[Opening Available data section]

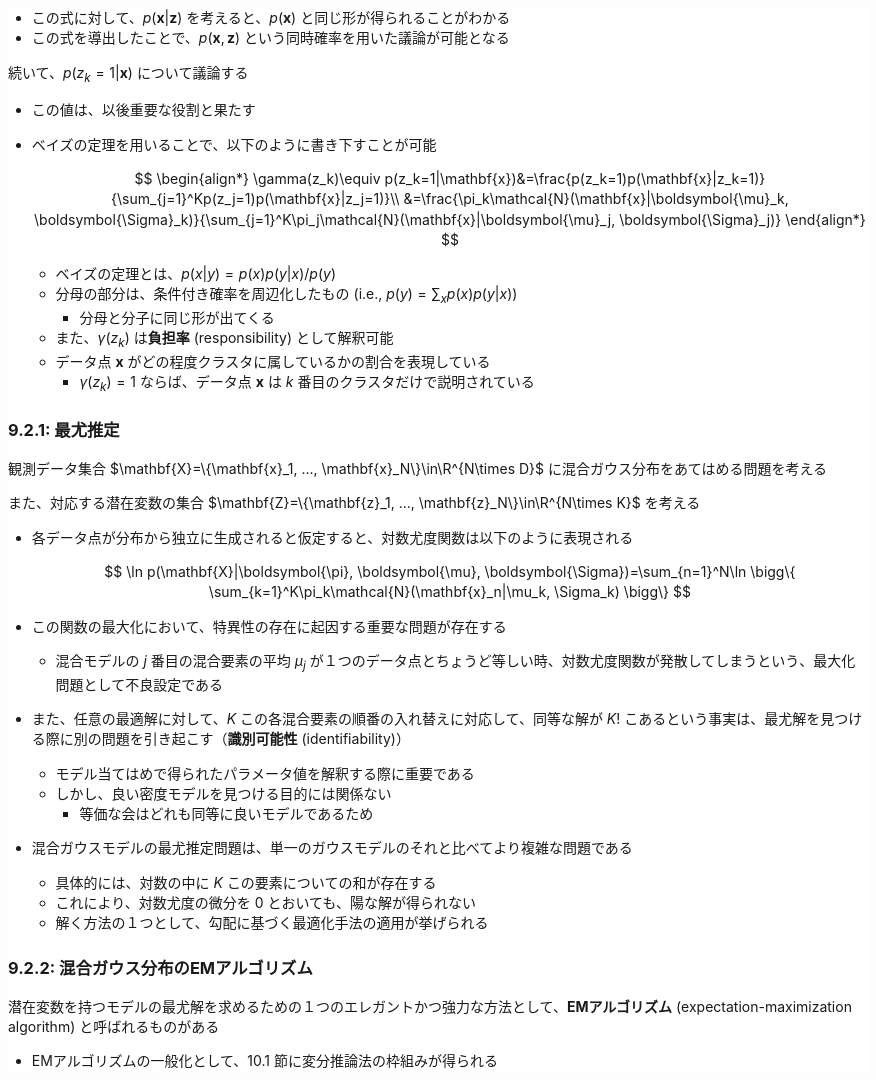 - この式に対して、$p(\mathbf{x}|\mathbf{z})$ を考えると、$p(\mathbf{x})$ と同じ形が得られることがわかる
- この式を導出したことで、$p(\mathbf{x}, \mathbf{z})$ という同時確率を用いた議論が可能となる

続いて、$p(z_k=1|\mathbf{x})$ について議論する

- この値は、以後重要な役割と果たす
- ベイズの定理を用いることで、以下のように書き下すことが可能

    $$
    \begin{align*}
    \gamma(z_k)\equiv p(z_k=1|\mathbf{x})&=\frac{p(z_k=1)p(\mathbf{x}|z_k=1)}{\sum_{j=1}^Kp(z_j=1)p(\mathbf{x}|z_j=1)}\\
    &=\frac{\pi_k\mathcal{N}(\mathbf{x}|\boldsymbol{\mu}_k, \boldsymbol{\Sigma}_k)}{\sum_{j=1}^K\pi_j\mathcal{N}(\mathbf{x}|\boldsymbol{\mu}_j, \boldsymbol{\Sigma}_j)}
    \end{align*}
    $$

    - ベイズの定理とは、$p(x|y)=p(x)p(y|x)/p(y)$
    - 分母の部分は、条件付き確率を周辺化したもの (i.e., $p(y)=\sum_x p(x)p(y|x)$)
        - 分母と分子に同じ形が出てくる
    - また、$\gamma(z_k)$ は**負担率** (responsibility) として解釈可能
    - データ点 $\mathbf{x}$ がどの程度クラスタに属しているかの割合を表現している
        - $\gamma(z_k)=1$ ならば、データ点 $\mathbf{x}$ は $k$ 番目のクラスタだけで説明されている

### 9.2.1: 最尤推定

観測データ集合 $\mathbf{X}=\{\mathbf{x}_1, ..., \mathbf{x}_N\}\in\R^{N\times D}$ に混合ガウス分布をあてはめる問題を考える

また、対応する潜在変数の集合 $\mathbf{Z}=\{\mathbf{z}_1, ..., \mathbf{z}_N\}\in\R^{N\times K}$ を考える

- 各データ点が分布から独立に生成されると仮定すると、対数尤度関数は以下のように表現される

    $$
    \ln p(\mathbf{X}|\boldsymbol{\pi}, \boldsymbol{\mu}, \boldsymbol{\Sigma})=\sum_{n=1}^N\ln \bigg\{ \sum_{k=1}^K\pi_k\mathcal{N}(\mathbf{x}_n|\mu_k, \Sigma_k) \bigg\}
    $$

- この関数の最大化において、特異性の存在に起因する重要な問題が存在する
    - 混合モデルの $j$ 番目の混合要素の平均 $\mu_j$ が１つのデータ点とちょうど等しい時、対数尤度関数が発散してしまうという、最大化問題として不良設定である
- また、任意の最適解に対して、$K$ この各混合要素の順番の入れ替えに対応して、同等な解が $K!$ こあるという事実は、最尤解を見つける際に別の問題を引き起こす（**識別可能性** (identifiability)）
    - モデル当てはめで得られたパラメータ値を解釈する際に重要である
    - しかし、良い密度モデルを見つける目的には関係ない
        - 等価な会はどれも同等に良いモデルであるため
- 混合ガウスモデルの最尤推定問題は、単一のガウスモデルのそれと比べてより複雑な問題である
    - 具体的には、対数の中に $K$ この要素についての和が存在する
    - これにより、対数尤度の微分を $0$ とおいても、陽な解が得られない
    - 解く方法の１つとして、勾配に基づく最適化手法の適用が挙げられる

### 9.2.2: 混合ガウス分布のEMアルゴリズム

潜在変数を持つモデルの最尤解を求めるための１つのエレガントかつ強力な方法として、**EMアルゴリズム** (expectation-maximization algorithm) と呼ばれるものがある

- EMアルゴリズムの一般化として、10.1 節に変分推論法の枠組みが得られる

[Closing Available data section]
[Opening Available data section]

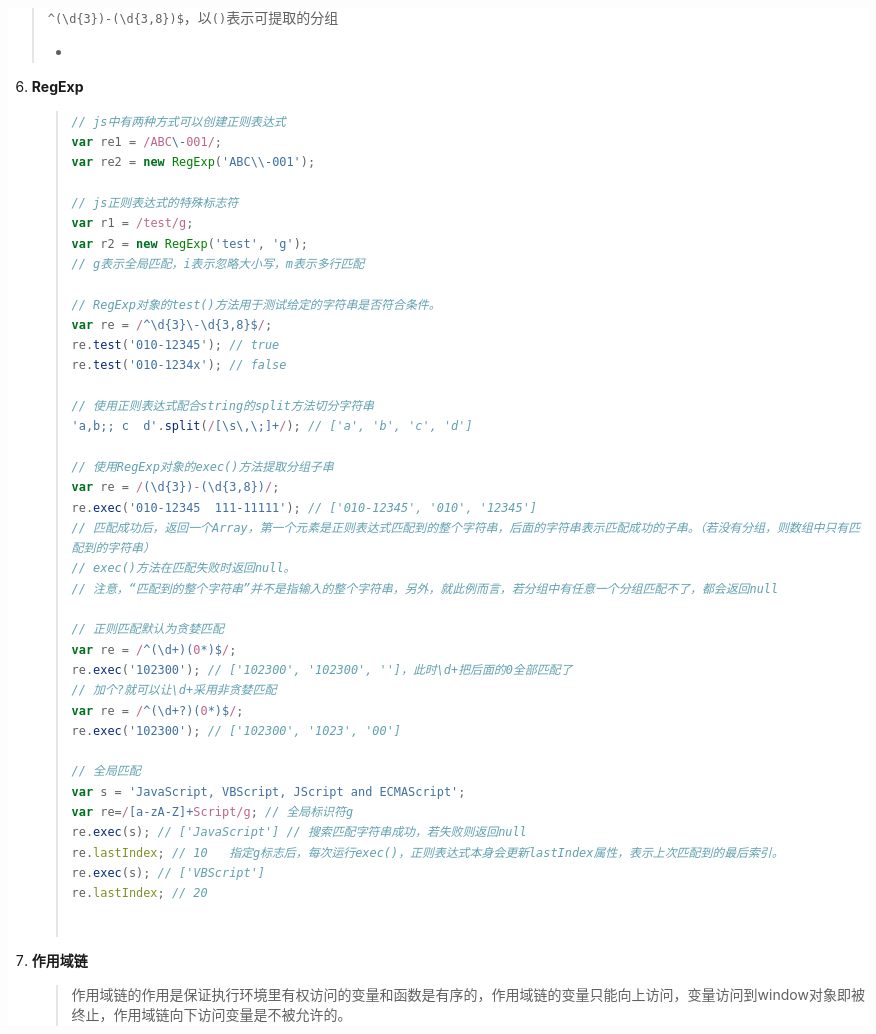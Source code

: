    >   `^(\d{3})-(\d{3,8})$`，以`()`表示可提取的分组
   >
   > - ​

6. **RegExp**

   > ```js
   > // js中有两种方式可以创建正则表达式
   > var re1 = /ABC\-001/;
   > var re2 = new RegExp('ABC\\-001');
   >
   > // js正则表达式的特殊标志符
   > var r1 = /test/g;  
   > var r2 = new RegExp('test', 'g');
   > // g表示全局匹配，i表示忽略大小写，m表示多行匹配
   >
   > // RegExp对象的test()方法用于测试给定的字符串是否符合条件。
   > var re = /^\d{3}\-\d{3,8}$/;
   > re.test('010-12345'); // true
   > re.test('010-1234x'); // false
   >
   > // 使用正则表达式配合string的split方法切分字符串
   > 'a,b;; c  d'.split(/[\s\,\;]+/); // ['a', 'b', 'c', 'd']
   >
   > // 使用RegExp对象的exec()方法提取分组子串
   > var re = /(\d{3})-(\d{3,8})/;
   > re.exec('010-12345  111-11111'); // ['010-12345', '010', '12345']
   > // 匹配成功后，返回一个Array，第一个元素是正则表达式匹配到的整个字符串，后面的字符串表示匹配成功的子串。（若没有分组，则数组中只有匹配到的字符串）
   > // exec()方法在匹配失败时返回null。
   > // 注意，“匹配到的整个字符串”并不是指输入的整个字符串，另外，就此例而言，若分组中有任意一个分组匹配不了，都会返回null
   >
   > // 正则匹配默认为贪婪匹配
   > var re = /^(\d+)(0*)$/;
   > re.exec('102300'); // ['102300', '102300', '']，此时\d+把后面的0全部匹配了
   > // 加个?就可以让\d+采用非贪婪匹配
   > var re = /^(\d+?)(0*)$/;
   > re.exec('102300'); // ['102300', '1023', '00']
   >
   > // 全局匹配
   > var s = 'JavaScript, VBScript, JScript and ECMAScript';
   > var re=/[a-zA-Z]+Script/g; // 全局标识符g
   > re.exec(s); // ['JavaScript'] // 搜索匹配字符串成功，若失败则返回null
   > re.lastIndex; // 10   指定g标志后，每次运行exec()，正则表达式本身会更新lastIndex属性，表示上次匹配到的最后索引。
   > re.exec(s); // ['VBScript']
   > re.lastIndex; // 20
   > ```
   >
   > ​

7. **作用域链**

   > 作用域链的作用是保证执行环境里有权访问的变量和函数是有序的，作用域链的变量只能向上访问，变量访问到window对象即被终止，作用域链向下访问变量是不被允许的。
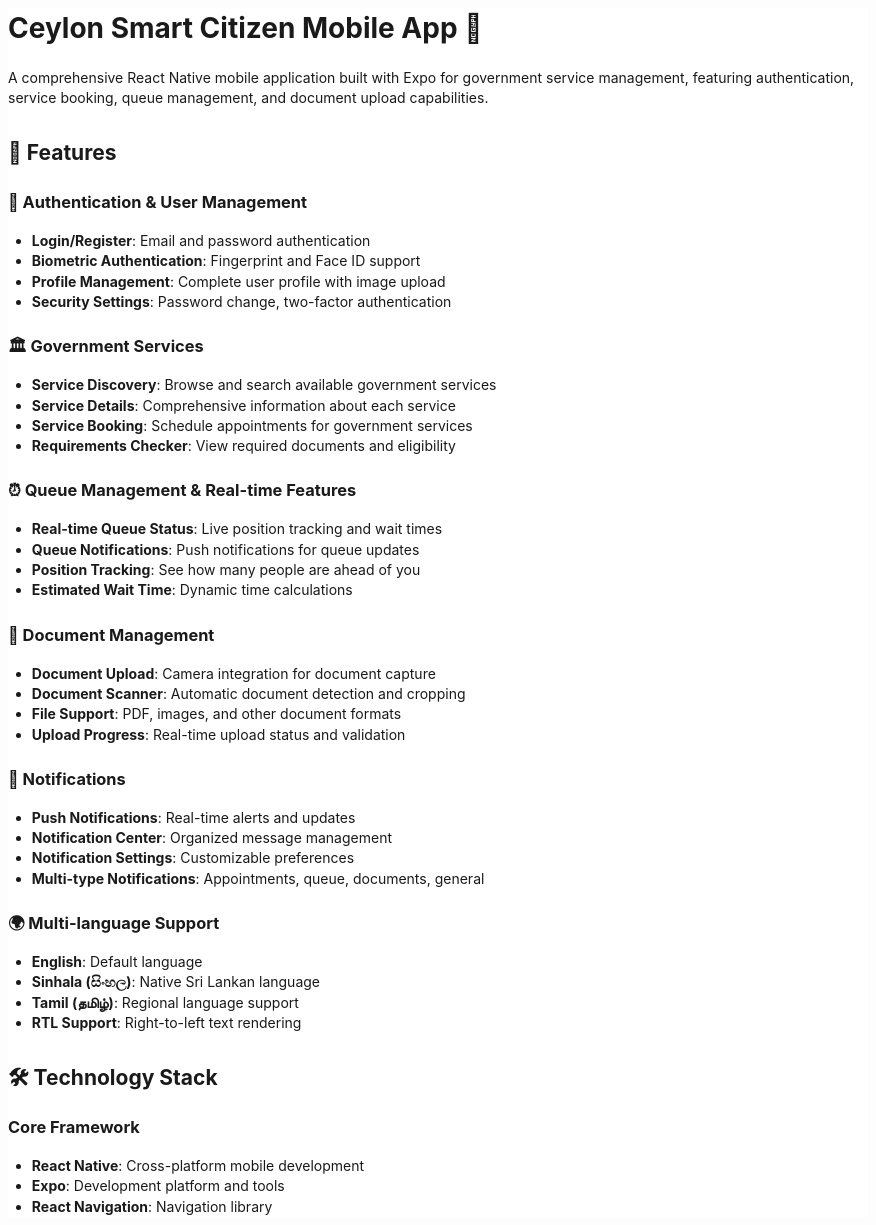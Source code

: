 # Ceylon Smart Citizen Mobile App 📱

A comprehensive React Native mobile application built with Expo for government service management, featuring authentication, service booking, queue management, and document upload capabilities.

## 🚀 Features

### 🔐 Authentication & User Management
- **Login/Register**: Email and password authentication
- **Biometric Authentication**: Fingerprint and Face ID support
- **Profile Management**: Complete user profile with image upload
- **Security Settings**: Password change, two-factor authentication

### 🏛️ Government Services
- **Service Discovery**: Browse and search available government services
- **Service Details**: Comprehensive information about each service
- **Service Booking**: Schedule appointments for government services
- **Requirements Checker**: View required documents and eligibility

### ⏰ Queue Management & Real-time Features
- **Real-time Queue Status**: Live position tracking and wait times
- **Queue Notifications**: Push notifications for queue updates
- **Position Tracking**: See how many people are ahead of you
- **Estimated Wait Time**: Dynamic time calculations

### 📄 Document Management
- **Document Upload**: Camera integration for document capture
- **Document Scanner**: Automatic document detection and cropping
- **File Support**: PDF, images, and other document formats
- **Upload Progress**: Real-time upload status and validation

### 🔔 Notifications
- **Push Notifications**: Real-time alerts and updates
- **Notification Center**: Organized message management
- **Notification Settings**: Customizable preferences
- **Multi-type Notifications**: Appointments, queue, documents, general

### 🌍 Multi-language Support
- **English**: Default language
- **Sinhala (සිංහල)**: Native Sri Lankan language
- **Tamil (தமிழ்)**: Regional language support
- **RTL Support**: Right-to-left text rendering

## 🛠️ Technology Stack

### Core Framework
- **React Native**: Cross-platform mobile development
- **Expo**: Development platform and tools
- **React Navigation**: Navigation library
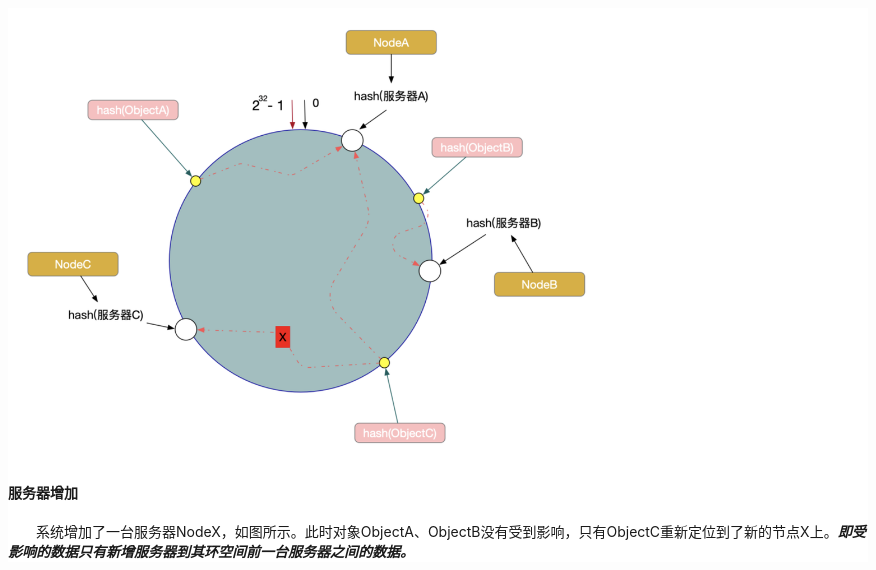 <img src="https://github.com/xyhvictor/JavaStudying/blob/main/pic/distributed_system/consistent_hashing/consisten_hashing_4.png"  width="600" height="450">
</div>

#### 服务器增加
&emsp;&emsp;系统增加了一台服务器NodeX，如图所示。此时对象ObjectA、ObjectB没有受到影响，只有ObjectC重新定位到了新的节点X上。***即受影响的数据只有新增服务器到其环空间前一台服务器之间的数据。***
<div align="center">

[Closing Available data section]

• **Your goal**:
Using the data above, repeat exactly the lines that begin at the line with "- しかし、良い密度モデルを見つける目的には関係ない" and end at the line with "- EMアルゴリズムの一般化として、10.1 節に変分推論法の枠組みが得られる", both ends included.

• **Exercise response**:
    - しかし、良い密度モデルを見つける目的には関係ない
        - 等価な会はどれも同等に良いモデルであるため
- 混合ガウスモデルの最尤推定問題は、単一のガウスモデルのそれと比べてより複雑な問題である
    - 具体的には、対数の中に $K$ この要素についての和が存在する
    - これにより、対数尤度の微分を $0$ とおいても、陽な解が得られない
    - 解く方法の１つとして、勾配に基づく最適化手法の適用が挙げられる

### 9.2.2: 混合ガウス分布のEMアルゴリズム

潜在変数を持つモデルの最尤解を求めるための１つのエレガントかつ強力な方法として、**EMアルゴリズム** (expectation-maximization algorithm) と呼ばれるものがある

- EMアルゴリズムの一般化として、10.1 節に変分推論法の枠組みが得られる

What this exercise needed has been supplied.